# Light Painting...Please Help!!!



## photo58 (Jul 28, 2010)

I have a Canon Powershot S3 IS digital camera and I was wondering if someone could help me w/ the settings so I can do light painting. I need help w/ the exposure, white balance, etc. 

Please Help!!!


----------



## ann (Jul 28, 2010)

the exposure is going to depend on the lighting, but you will probably need to be in manual metering mode so you can get long exposures than 30 seconds, however, i am not sure that camera will allow that type of use. Check your manual for long exposures


----------



## TheSolicitor (Jul 28, 2010)

Long exposure.
Reasonable ISO--play with it, between 100 and 800 work for me.
If you can open the aperature, do that, but stop it down a couple of notches (6.3 or 7.1 work for me)

And this may be what you get...






or maybe this...





Hopefully that helps!


----------



## photo58 (Jul 28, 2010)

Thanks... how do I change the exposure on my particular camera?


----------



## TheSolicitor (Jul 28, 2010)

That is something I can't help you with!  I am completely unfamiliar with Canon equipment.  I'm a Nikon guy.  Sorry!


----------



## ann (Jul 29, 2010)

youi need to open your fstop or change the shutter speed or both. Shutter priorty at 10 sec might be a good starting point. You will need to put the camera on a tripod.

You really need to check your manual, it will have directions, and even diagrams to help you locate these control locations.


----------



## Buckster (Jul 29, 2010)

I made that at f/3.5 with the shutter open for 176 seconds in near complete darkness at about midnight. The light in the background was invisible to the naked eye and is from a town in the distance. I also used two speedlights, remotely fired at the end of the exposure time to light the area more than the LEDs I used to make the orb would do.

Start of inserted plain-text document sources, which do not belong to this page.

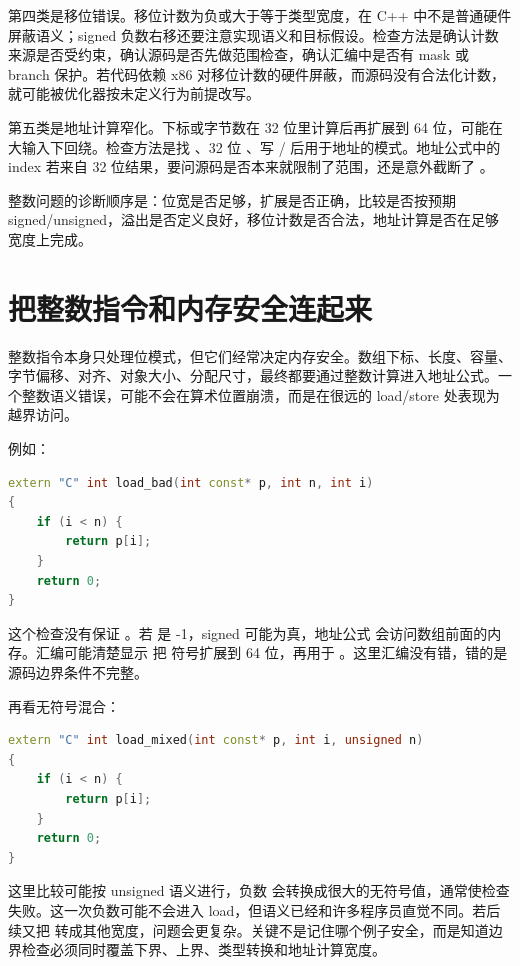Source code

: 第四类是移位错误。移位计数为负或大于等于类型宽度，在 C++ 中不是普通硬件屏蔽语义；signed 负数右移还要注意实现语义和目标假设。检查方法是确认计数来源是否受约束，确认源码是否先做范围检查，确认汇编中是否有 mask 或 branch 保护。若代码依赖 x86 对移位计数的硬件屏蔽，而源码没有合法化计数，就可能被优化器按未定义行为前提改写。

第五类是地址计算窄化。下标或字节数在 32 位里计算后再扩展到 64 位，可能在大输入下回绕。检查方法是找 、32 位 、写 / 后用于地址的模式。地址公式中的 index 若来自 32 位结果，要问源码是否本来就限制了范围，还是意外截断了 。

\begin{mentalmodel}
整数问题的诊断顺序是：位宽是否足够，扩展是否正确，比较是否按预期 signed/unsigned，溢出是否定义良好，移位计数是否合法，地址计算是否在足够宽度上完成。
\end{mentalmodel}

\section{把整数指令和内存安全连起来}

整数指令本身只处理位模式，但它们经常决定内存安全。数组下标、长度、容量、字节偏移、对齐、对象大小、分配尺寸，最终都要通过整数计算进入地址公式。一个整数语义错误，可能不会在算术位置崩溃，而是在很远的 load/store 处表现为越界访问。

例如：

\begin{lstlisting}[language=C++]
extern "C" int load_bad(int const* p, int n, int i)
{
    if (i < n) {
        return p[i];
    }
    return 0;
}
\end{lstlisting}

这个检查没有保证 。若  是 -1，signed  可能为真，地址公式  会访问数组前面的内存。汇编可能清楚显示  把  符号扩展到 64 位，再用于 。这里汇编没有错，错的是源码边界条件不完整。

再看无符号混合：

\begin{lstlisting}[language=C++]
extern "C" int load_mixed(int const* p, int i, unsigned n)
{
    if (i < n) {
        return p[i];
    }
    return 0;
}
\end{lstlisting}

这里比较可能按 unsigned 语义进行，负数  会转换成很大的无符号值，通常使检查失败。这一次负数可能不会进入 load，但语义已经和许多程序员直觉不同。若后续又把  转成其他宽度，问题会更复杂。关键不是记住哪个例子安全，而是知道边界检查必须同时覆盖下界、上界、类型转换和地址计算宽度。

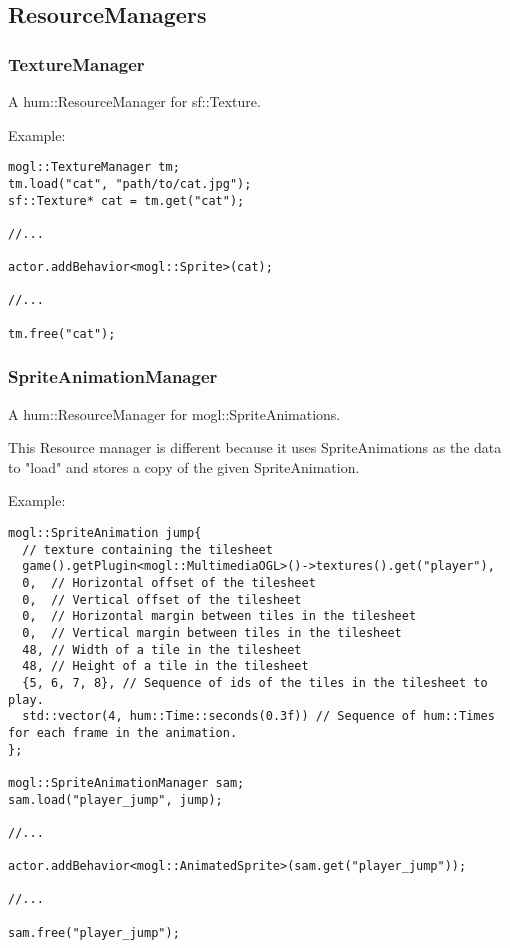 \subsection{ResourceManagers}

\subsubsection{TextureManager}

A hum::ResourceManager for sf::Texture.

Example:
\begin{lstlisting}[caption=TextureManager example]
mogl::TextureManager tm;
tm.load("cat", "path/to/cat.jpg");
sf::Texture* cat = tm.get("cat");

//...

actor.addBehavior<mogl::Sprite>(cat);

//...

tm.free("cat");
\end{lstlisting}

\subsubsection{SpriteAnimationManager}

A hum::ResourceManager for mogl::SpriteAnimations.

This Resource manager is different because it uses SpriteAnimations as the
data to "load" and stores a copy of the given SpriteAnimation.

Example:
\begin{lstlisting}[caption=SpriteAnimationManager example, label=lst:spriteAnimationManager]
mogl::SpriteAnimation jump{
  // texture containing the tilesheet
  game().getPlugin<mogl::MultimediaOGL>()->textures().get("player"),
  0,  // Horizontal offset of the tilesheet
  0,  // Vertical offset of the tilesheet
  0,  // Horizontal margin between tiles in the tilesheet
  0,  // Vertical margin between tiles in the tilesheet
  48, // Width of a tile in the tilesheet
  48, // Height of a tile in the tilesheet
  {5, 6, 7, 8}, // Sequence of ids of the tiles in the tilesheet to play.
  std::vector(4, hum::Time::seconds(0.3f)) // Sequence of hum::Times for each frame in the animation.
};

mogl::SpriteAnimationManager sam;
sam.load("player_jump", jump);

//...

actor.addBehavior<mogl::AnimatedSprite>(sam.get("player_jump"));

//...

sam.free("player_jump");
\end{lstlisting}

Definitely need a tripod, pre-focus and lock it down so that it doesn't try to search in the darkness, and then just do some experimenting with f stops and shutter lengths until you've got it working for you.


----------



## Bram (Aug 6, 2010)

ZOMG! the infamous ball of light, please tell me your secret i have tried numorous times to get it right but mine always end up looking funny  

and as for the light painting i have done some cool ones too. its all abotu the exposure like Thesolicitor said, i go fro about 100 ISO on my nikon as for how to change it on a canon i dont know sorry, set the tripod look through the viewfinder check the location use manual focus thats what i did. and then hit the shutter run out go nuts with your LED or glowsticks or what have you and run out and BOOM! see what ya get. best of luck


----------